No mundo da tradução, as dificuldades aparecem multiplicadas pelo número de sistemas fiscais com que é preciso lidar — um tradutor ou uma empresa de tradução, por mais pequena que seja, trabalha com clientes e fornecedores de muitos países diferentes.

Assim, na área da tradução, a complexidade dos sistemas fiscais, as ambiguidades das leis, o contacto entre sistemas diferentes e a dificuldade de navegar os labirintos administrativos dos vários países criam uma situação muito complexa, que exige muita paciência aos tradutores e uma estrutura que as pequenas empresas de tradução não têm.

Estamos perante uma tempestade perfeita onde encontramos problemas e conflitos de toda a espécie: uma complexidade aterradora e falta de pessoal e tempo para lidar com tudo isto.

Infelizmente, nem sequer sentimos as vantagens da proverbial capacidade de navegar as dificuldades de comunicação entre culturas diferentes que deve ser apanágio de quem trabalha em tradução.

Diria mais: estando a falar de trabalhos realizados por pessoas de culturas e hábitos diferentes e onde há uma certa dose de desconfiança entre todos (que seria útil analisar noutro local), os problemas e desentendimentos nascem como plantas na Primavera.

Trabalho numa empresa de tradução relativamente pequena (somos sete pessoas) que trabalha com outras empresas de tradução e ainda com tradutores em vários lugares no mundo.

Como exemplo deste tipo de problemas, gostaria de vos apresentar a questão da dupla tributação: o facto (muitas vezes desconhecido) de que um tradutor que trabalhe para uma empresa estrangeira fica também sujeito aos impostos sobre o rendimento do país do seu cliente.
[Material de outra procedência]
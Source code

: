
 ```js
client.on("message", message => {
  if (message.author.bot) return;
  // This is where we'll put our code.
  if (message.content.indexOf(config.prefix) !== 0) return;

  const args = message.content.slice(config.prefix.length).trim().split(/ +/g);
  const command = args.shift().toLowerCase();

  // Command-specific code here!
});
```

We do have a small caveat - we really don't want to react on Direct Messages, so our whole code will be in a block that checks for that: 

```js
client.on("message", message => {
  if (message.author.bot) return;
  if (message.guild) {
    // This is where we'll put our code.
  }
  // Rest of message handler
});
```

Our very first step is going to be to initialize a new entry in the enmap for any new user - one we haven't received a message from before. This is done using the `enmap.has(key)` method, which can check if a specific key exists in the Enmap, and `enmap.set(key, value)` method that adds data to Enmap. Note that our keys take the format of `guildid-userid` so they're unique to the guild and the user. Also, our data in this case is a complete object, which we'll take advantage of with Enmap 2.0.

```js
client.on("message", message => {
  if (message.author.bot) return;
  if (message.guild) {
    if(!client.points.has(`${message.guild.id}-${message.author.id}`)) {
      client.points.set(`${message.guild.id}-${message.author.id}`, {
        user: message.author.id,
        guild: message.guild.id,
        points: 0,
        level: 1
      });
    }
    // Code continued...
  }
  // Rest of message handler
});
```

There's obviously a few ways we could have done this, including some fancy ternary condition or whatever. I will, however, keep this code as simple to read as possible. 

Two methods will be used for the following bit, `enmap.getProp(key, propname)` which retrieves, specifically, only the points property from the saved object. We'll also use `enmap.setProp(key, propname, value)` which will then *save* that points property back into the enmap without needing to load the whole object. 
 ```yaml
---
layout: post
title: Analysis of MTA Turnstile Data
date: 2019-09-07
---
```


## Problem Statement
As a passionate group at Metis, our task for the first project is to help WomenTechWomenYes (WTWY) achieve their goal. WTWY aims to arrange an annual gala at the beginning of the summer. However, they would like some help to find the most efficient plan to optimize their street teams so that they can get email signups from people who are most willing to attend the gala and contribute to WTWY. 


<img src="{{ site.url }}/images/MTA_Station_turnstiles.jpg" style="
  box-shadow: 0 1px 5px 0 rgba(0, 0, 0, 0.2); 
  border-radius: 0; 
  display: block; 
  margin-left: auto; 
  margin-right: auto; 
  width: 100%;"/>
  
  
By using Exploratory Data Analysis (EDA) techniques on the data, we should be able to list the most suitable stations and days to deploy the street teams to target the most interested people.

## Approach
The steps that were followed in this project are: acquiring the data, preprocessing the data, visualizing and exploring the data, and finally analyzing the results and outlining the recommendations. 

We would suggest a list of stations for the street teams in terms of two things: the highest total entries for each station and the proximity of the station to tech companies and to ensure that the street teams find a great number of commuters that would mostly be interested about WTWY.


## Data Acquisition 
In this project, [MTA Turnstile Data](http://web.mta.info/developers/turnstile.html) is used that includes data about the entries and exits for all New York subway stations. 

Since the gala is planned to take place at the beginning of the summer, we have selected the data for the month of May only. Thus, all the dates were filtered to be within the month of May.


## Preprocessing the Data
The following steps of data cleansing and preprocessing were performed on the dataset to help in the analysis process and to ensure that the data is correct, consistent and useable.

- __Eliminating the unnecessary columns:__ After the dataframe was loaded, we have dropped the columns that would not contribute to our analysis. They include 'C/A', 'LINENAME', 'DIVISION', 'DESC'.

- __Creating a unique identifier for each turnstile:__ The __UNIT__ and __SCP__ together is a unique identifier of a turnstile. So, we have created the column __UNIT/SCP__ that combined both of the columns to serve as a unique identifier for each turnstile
No caso de Portugal, a situação é especialmente complicada pela existência do RFI-21 e do Modelo 22, invenções da legislação portuguesa que complicam — e muito — a vida às empresas de tradução portuguesas e aos tradutores que connosco trabalham.

É apenas um caso, entre muitos outros, de complicações fiscais e legais relacionadas com a actividade da tradução.

O que é o RFI-21?

Bem, comecemos do início: ao contrário do que se calhar muitas pessoas pensam, se uma empresa portuguesa contrata um tradutor estrangeiro para fazer um determinado trabalho, o tradutor passa a estar sujeito aos impostos sobre o rendimento em Portugal, mesmo que nunca tenha posto os pés no nosso país.

Ou seja, em relação a tudo o que recebe a partir de Portugal, o tradutor (e qualquer outro profissional ou empresa) tem de pagar impostos em Portugal… e no seu país! Há, por isso, e em princípio, uma dupla tributação, porque a transacção está abrangida pelas leis de dois países diferentes.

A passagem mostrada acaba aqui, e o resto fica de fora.